_WHAT IS BEING ASKED_.
Please return every line of the records below that contains the word "identityAddress".

━━━━━━━━━━━━━━━━

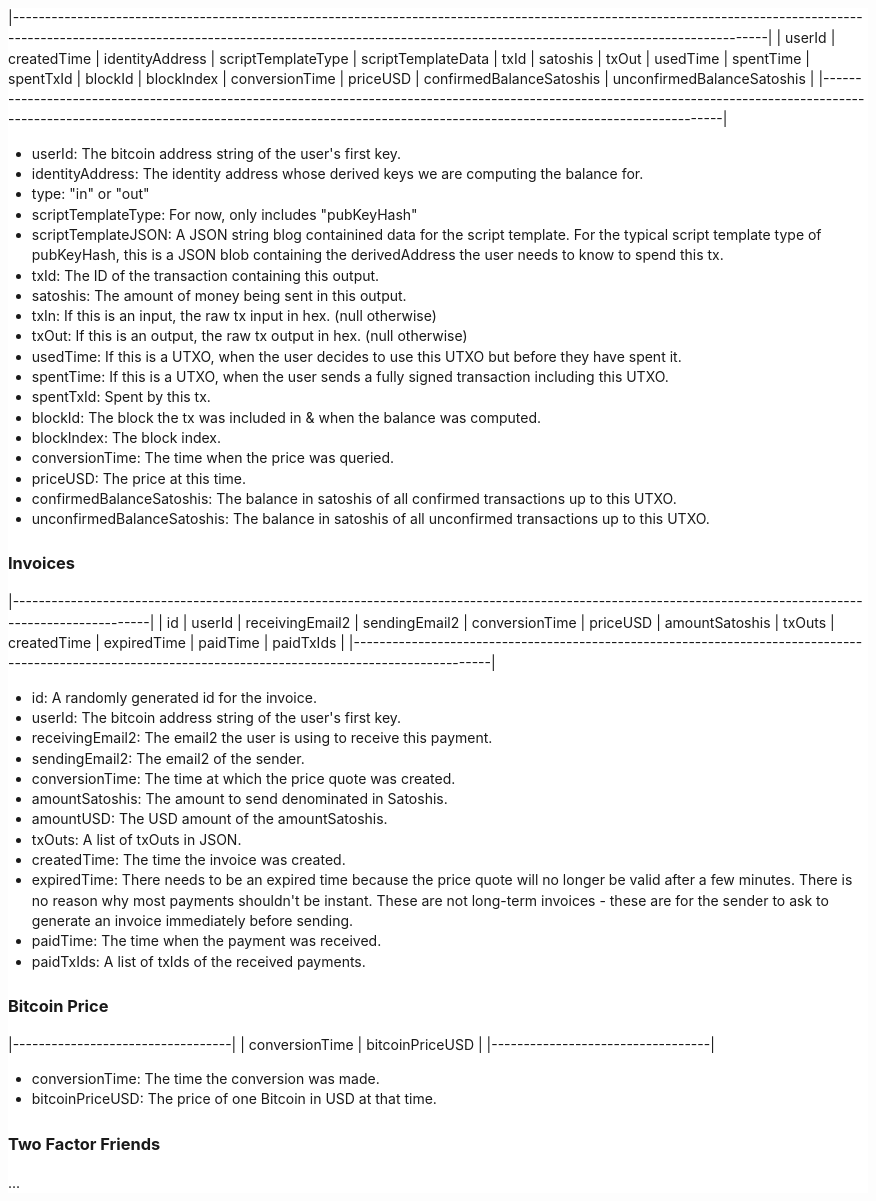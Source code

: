 |----------------------------------------------------------------------------------------------------------------------------------------------------------------------------------------------------------------------------------------------------------|
| userId | createdTime | identityAddress | scriptTemplateType | scriptTemplateData | txId | satoshis | txOut | usedTime | spentTime | spentTxId | blockId | blockIndex | conversionTime | priceUSD | confirmedBalanceSatoshis | unconfirmedBalanceSatoshis |
|----------------------------------------------------------------------------------------------------------------------------------------------------------------------------------------------------------------------------------------------------------|

* userId: The bitcoin address string of the user's first key.
* identityAddress: The identity address whose derived keys we are computing the balance for.
* type: "in" or "out"
* scriptTemplateType: For now, only includes "pubKeyHash"
* scriptTemplateJSON: A JSON string blog containined data for the script
  template. For the typical script template type of pubKeyHash, this is a JSON
  blob containing the derivedAddress the user needs to know to spend this tx.
* txId: The ID of the transaction containing this output.
* satoshis: The amount of money being sent in this output.
* txIn: If this is an input, the raw tx input in hex. (null otherwise)
* txOut: If this is an output, the raw tx output in hex. (null otherwise)
* usedTime: If this is a UTXO, when the user decides to use this UTXO but before they have spent it.
* spentTime: If this is a UTXO, when the user sends a fully signed transaction including this UTXO.
* spentTxId: Spent by this tx.
* blockId: The block the tx was included in & when the balance was computed.
* blockIndex: The block index.
* conversionTime: The time when the price was queried.
* priceUSD: The price at this time.
* confirmedBalanceSatoshis: The balance in satoshis of all confirmed transactions up to this UTXO.
* unconfirmedBalanceSatoshis: The balance in satoshis of all unconfirmed transactions up to this UTXO.

### Invoices

|----------------------------------------------------------------------------------------------------------------------------------------------------------|
| id | userId | receivingEmail2 | sendingEmail2 | conversionTime | priceUSD | amountSatoshis | txOuts | createdTime | expiredTime | paidTime | paidTxIds |
|----------------------------------------------------------------------------------------------------------------------------------------------------------|

* id: A randomly generated id for the invoice.
* userId: The bitcoin address string of the user's first key.
* receivingEmail2: The email2 the user is using to receive this payment.
* sendingEmail2: The email2 of the sender.
* conversionTime: The time at which the price quote was created.
* amountSatoshis: The amount to send denominated in Satoshis.
* amountUSD: The USD amount of the amountSatoshis.
* txOuts: A list of txOuts in JSON.
* createdTime: The time the invoice was created.
* expiredTime: There needs to be an expired time because the price quote will no
  longer be valid after a few minutes. There is no reason why most payments
  shouldn't be instant. These are not long-term invoices - these are for the
  sender to ask to generate an invoice immediately before sending.
* paidTime: The time when the payment was received.
* paidTxIds: A list of txIds of the received payments.

### Bitcoin Price

|----------------------------------|
| conversionTime | bitcoinPriceUSD |
|----------------------------------|

* conversionTime: The time the conversion was made.
* bitcoinPriceUSD: The price of one Bitcoin in USD at that time.

### Two Factor Friends

...

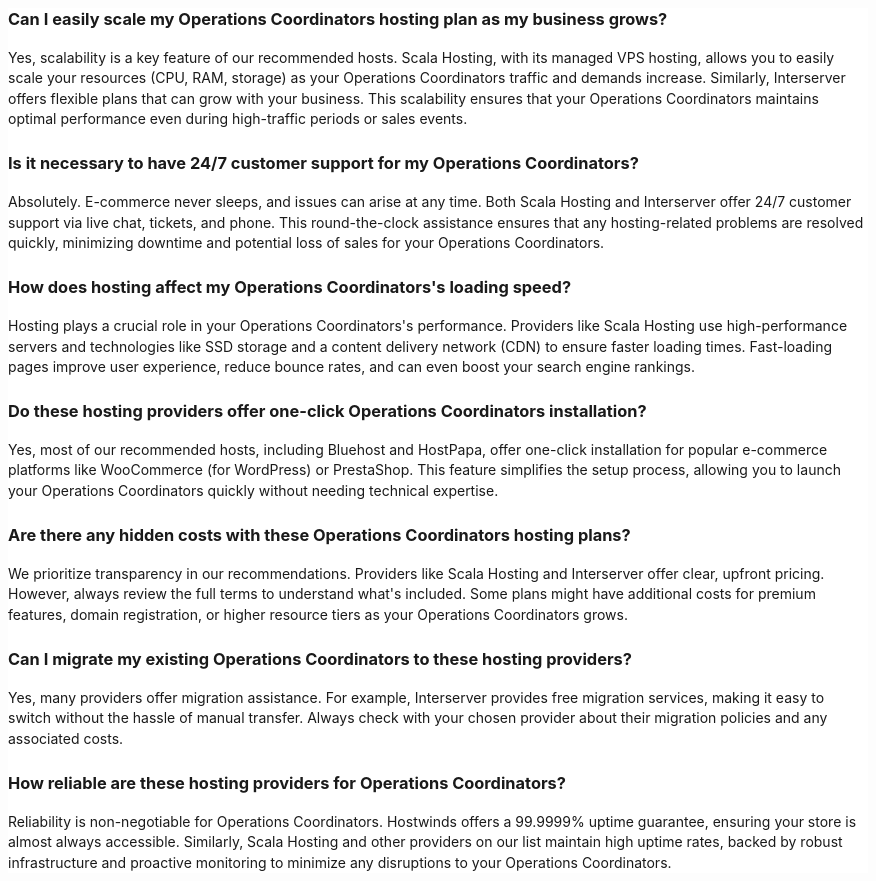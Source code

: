 ### Can I easily scale my Operations Coordinators hosting plan as my business grows? 
Yes, scalability is a key feature of our recommended hosts. Scala Hosting, with its managed VPS hosting, allows you to easily scale your resources (CPU, RAM, storage) as your Operations Coordinators traffic and demands increase. Similarly, Interserver offers flexible plans that can grow with your business. This scalability ensures that your Operations Coordinators maintains optimal performance even during high-traffic periods or sales events.

### Is it necessary to have 24/7 customer support for my Operations Coordinators? 
Absolutely. E-commerce never sleeps, and issues can arise at any time. Both Scala Hosting and Interserver offer 24/7 customer support via live chat, tickets, and phone. This round-the-clock assistance ensures that any hosting-related problems are resolved quickly, minimizing downtime and potential loss of sales for your Operations Coordinators.

### How does hosting affect my Operations Coordinators's loading speed? 
Hosting plays a crucial role in your Operations Coordinators's performance. Providers like Scala Hosting use high-performance servers and technologies like SSD storage and a content delivery network (CDN) to ensure faster loading times. Fast-loading pages improve user experience, reduce bounce rates, and can even boost your search engine rankings.

### Do these hosting providers offer one-click Operations Coordinators installation? 
Yes, most of our recommended hosts, including Bluehost and HostPapa, offer one-click installation for popular e-commerce platforms like WooCommerce (for WordPress) or PrestaShop. This feature simplifies the setup process, allowing you to launch your Operations Coordinators quickly without needing technical expertise.

### Are there any hidden costs with these Operations Coordinators hosting plans? 
We prioritize transparency in our recommendations. Providers like Scala Hosting and Interserver offer clear, upfront pricing. However, always review the full terms to understand what's included. Some plans might have additional costs for premium features, domain registration, or higher resource tiers as your Operations Coordinators grows.

### Can I migrate my existing Operations Coordinators to these hosting providers? 
Yes, many providers offer migration assistance. For example, Interserver provides free migration services, making it easy to switch without the hassle of manual transfer. Always check with your chosen provider about their migration policies and any associated costs.

### How reliable are these hosting providers for Operations Coordinators? 
Reliability is non-negotiable for Operations Coordinators. Hostwinds offers a 99.9999% uptime guarantee, ensuring your store is almost always accessible. Similarly, Scala Hosting and other providers on our list maintain high uptime rates, backed by robust infrastructure and proactive monitoring to minimize any disruptions to your Operations Coordinators.
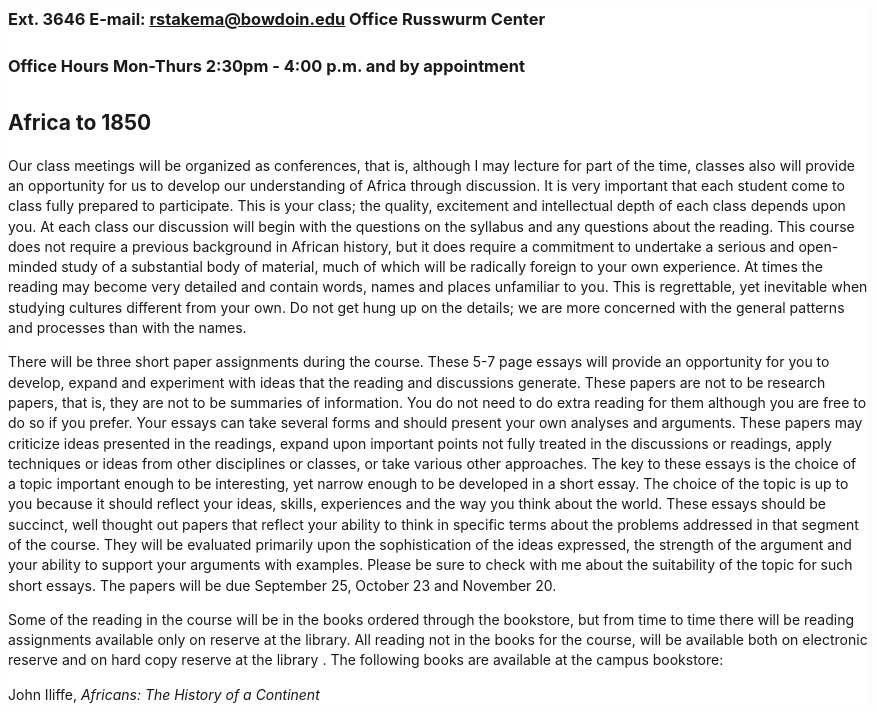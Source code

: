 ### Ext. 3646 E-mail: rstakema@bowdoin.edu Office Russwurm Center

### Office Hours Mon-Thurs 2:30pm - 4:00 p.m. and by appointment

## Africa to 1850

Our class meetings will be organized as conferences, that is, although I may
lecture for part of the time, classes also will provide an opportunity for us
to develop our understanding of Africa through discussion. It is very
important that each student come to class fully prepared to participate. This
is your class; the quality, excitement and intellectual depth of each class
depends upon you. At each class our discussion will begin with the questions
on the syllabus and any questions about the reading. This course does not
require a previous background in African history, but it does require a
commitment to undertake a serious and open-minded study of a substantial body
of material, much of which will be radically foreign to your own experience.
At times the reading may become very detailed and contain words, names and
places unfamiliar to you. This is regrettable, yet inevitable when studying
cultures different from your own. Do not get hung up on the details; we are
more concerned with the general patterns and processes than with the names.

There will be three short paper assignments during the course. These 5-7 page
essays will provide an opportunity for you to develop, expand and experiment
with ideas that the reading and discussions generate. These papers are not to
be research papers, that is, they are not to be summaries of information. You
do not need to do extra reading for them although you are free to do so if you
prefer. Your essays can take several forms and should present your own
analyses and arguments. These papers may criticize ideas presented in the
readings, expand upon important points not fully treated in the discussions or
readings, apply techniques or ideas from other disciplines or classes, or take
various other approaches. The key to these essays is the choice of a topic
important enough to be interesting, yet narrow enough to be developed in a
short essay. The choice of the topic is up to you because it should reflect
your ideas, skills, experiences and the way you think about the world. These
essays should be succinct, well thought out papers that reflect your ability
to think in specific terms about the problems addressed in that segment of the
course. They will be evaluated primarily upon the sophistication of the ideas
expressed, the strength of the argument and your ability to support your
arguments with examples. Please be sure to check with me about the suitability
of the topic for such short essays. The papers will be due September 25,
October 23 and November 20.

Some of the reading in the course will be in the books ordered through the
bookstore, but from time to time there will be reading assignments available
only on reserve at the library. All reading not in the books for the course,
will be available both on electronic reserve and on hard copy reserve at the
library . The following books are available at the campus bookstore:

John Iliffe, _Africans: The History of a Continent_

━━━━━━━━━━━━━━━━

_EXERCISE SOLUTION_.
| userId | createdTime | identityAddress | scriptTemplateType | scriptTemplateData | txId | satoshis | txOut | usedTime | spentTime | spentTxId | blockId | blockIndex | conversionTime | priceUSD | confirmedBalanceSatoshis | unconfirmedBalanceSatoshis |
* identityAddress: The identity address whose derived keys we are computing the balance for.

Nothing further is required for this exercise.